C’est pourquoi l’auteur attire plutôt l’attention sur les correspondances mythiques. D’une part, il relève que la théorie de la répétition des cycles a été formulée par le père de l’Église Origène dans son Traité des Principes (III, 5, §3), lequel se fondait sur deux livres de l’Ancien Testament : « Isaïe (LV, 17) enseigne qu’après ce monde il y en aura un autre : “Il y aura un monde nouveau et une terre nouvelle, que je ferai subsister toujours devant ma face”, dit le Seigneur. Et l’Ecclésiaste (I, 9) montre qu’avant ce monde il y en eut d’autres : “Qu’est-ce qui a été fait ? La même chose qui sera. Et qu’est-ce qui a été créé ? La même chose que ce qui sera créé.” […] Les témoignages prouvent les deux points, que des siècles ont existé avant nous et que les siècles existeront après nous. » D’autre part, Dominique Wohlschlag attire l’attention sur la vision du « colosse aux pieds d’argiles » par Nabuchodonosor (Daniel II, 32-35), qui, dans le songe, finit par être détruit et remplacé par une vaste montagne.
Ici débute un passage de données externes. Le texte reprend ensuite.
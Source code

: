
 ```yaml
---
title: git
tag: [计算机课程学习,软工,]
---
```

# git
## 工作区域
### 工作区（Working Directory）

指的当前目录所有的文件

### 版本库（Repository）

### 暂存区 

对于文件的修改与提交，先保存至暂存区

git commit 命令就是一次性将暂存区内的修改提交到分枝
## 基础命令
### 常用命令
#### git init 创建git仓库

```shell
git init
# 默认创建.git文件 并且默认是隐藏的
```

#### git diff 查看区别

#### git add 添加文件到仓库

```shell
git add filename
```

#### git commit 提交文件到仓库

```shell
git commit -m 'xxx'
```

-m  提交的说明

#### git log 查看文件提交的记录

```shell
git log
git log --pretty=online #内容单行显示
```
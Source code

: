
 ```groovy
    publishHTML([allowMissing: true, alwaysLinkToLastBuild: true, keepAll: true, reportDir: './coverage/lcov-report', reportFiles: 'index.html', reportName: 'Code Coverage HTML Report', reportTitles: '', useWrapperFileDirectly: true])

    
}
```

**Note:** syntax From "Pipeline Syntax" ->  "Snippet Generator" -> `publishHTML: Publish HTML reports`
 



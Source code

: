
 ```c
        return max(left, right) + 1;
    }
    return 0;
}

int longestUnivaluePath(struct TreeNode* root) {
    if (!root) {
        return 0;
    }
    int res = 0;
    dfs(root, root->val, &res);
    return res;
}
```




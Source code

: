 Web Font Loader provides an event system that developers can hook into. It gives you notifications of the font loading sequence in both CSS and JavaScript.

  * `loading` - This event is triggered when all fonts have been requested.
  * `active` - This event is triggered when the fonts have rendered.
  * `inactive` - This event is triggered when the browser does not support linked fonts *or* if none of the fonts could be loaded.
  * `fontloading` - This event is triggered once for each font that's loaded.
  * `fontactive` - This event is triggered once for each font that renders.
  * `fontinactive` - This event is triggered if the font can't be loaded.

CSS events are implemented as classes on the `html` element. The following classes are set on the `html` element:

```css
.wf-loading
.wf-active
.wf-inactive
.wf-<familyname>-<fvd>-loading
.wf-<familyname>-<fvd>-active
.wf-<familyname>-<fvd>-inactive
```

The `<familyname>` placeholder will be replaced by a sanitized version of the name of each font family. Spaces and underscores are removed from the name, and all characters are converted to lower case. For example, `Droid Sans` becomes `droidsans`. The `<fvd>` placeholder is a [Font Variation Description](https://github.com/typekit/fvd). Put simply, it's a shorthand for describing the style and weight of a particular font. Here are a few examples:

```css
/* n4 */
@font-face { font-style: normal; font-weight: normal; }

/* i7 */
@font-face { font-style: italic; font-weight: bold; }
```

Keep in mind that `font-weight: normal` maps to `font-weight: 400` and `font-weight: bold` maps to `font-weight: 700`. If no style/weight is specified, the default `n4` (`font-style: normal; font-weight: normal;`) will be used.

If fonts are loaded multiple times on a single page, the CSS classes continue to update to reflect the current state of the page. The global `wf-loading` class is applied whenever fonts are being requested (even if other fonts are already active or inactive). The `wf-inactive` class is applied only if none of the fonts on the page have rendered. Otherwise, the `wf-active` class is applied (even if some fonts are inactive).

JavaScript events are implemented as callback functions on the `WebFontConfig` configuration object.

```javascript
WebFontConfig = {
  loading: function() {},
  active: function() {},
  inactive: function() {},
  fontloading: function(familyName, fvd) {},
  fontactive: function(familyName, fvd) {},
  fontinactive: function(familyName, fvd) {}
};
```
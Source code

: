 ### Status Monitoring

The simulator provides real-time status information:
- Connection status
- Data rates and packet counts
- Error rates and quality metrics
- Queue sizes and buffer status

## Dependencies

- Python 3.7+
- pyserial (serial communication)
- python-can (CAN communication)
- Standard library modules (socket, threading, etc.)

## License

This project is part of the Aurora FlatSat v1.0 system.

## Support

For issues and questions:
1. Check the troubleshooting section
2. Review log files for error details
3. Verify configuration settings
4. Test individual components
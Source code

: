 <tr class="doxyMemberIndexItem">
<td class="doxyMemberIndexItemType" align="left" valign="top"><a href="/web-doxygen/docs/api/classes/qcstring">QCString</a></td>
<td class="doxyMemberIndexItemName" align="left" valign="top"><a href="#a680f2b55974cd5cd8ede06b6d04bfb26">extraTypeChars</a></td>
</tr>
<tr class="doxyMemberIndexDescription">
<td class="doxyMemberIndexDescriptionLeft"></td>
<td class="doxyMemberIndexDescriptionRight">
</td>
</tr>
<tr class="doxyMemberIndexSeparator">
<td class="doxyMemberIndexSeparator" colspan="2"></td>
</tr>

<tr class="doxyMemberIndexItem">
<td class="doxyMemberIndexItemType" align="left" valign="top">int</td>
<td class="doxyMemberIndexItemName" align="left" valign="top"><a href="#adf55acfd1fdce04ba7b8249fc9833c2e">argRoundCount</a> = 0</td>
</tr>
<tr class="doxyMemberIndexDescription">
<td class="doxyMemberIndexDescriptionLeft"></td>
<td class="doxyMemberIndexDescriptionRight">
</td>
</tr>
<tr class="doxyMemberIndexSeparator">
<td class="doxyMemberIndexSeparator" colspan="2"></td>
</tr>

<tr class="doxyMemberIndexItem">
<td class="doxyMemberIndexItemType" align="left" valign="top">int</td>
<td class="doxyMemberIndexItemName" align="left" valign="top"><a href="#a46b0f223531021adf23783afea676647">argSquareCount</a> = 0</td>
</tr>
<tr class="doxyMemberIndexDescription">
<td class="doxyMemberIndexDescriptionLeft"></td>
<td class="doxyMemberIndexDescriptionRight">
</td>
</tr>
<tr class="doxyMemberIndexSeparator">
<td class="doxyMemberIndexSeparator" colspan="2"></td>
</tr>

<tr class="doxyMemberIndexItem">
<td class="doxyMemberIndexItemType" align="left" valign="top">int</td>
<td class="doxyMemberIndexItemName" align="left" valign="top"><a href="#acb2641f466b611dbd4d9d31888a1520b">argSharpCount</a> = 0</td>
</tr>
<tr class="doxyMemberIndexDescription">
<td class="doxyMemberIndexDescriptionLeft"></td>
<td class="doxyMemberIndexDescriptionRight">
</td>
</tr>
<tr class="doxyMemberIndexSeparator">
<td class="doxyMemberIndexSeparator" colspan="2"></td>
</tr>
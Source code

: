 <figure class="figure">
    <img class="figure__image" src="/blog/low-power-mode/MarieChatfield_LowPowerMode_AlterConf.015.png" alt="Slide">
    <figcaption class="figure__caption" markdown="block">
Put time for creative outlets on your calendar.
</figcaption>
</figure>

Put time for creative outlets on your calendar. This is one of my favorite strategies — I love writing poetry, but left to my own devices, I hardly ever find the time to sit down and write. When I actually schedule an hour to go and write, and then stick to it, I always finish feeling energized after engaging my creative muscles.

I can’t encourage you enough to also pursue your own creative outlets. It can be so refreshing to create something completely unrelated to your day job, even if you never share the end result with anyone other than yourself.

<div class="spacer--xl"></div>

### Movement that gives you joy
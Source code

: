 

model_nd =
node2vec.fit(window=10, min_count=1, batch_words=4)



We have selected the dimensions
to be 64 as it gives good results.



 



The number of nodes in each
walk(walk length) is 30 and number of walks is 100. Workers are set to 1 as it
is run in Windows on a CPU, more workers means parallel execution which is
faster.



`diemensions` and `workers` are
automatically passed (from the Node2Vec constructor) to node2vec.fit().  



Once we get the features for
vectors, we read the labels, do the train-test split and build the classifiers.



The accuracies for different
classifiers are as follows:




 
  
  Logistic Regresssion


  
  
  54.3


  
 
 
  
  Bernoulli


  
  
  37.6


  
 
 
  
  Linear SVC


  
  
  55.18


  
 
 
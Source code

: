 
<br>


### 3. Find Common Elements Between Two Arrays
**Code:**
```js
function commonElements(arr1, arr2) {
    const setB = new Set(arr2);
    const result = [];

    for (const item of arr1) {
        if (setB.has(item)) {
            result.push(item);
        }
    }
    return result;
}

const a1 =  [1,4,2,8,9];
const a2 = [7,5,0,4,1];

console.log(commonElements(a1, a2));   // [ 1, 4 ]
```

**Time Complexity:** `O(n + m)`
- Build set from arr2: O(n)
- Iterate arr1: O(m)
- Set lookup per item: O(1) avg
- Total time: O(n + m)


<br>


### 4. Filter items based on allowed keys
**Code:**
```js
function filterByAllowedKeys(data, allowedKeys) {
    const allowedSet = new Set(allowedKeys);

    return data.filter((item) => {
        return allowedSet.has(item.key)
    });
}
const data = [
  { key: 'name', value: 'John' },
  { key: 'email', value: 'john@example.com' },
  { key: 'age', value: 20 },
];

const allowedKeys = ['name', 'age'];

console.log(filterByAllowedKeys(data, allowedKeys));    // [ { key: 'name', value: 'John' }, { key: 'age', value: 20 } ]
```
Or, « cette figure anthropomorphe renvoie d’un côté aux métaux attribués par la tradition grecque aux quatre âges » (tête d’or, poitrine et bras d’argent, ventre et cuisses d’airain, et pieds de fer mêlé à de l’argile), « et de l’autre aux quatre castes de l’Inde telles que les décrit l’Hymne de l’homme (purusha sûkta) du Rig-Veda (X, 90) où les brahmanes correspondent à la tête, les kshatryas (guerriers) aux bras, les vaishyas (commerçants) aux cuisses et les shûdras (serfs) aux pieds. » La doctrine des cycles n’est donc pas propre à l’Inde, bien que cette culture en ait établi une analyse mathématique d’une précision inégalée. Au contraire, « il y a donc, dans le monde biblique, comme en Grèce, et surtout en Inde, exactement à la même période, l’émergence parallèle d’une eschatologie laissant prévoir un avenir à la fois sombre, très sombre même, puis lumineux en fin de compte ».
L’âge sombre
Dans les textes traditionnels de l’Inde, le nom d’ « âge sombre » qualifie par métonymie les temps modernes : l’enténèbrement sensé caractériser en propre la modernité se rapporte en effet, plus exactement, à la première des deux phases de la dégénérescence propre au dernier âge, que René Guénon appelle, dans Le Règne de la Quantité et les Signes des temps (1945), la « solidification du monde ». À ce titre, le livre de Dominique Wohlschlag est une actualisation et un prolongement de ce maître-ouvrage de Guénon, car « nul n’a si bien montré, ni avant lui, ni après lui, à quel point la doctrine des quatre âges qui est à la base de son analyse du “règne de la quantité” offre des clés de compréhension claires et précises pour interpréter les dérives particulières du monde moderne, forcément décrites en termes imagés et symboliques dans la littérature ancienne. » Or, « enténèbrement » et « solidification » ne représentent « en fin de compte que deux faces d’un seul et même phénomène : la solidification engendre une opacité et cette opacité est précisément ce qui empêche l’homme moderne de voir ou de sentir la réalité derrière des apparences désormais dépourvues de toute transparence ». Cette solidification conceptualisée par Guénon « résulte d’une sorte d’amalgame entre les notions de matérialisation, de quantification et d’inertie » qui, dans l’ordre théorique, désigne le matérialisme philosophique et scientifique de la première modernité (Lumières et siècle industriel), et qui, dans l’ordre pratique, se vérifie visuellement par « la dégradation écologique de la planète », le « mitage des territoires », le « bétonnage des villes », « la prolifération des autoroutes », « la pollution lumineuse, sonore ou chimique », mais aussi « l’envahissement de la sédentarisation » et le raidissement « intégriste » de l’islam contemporain.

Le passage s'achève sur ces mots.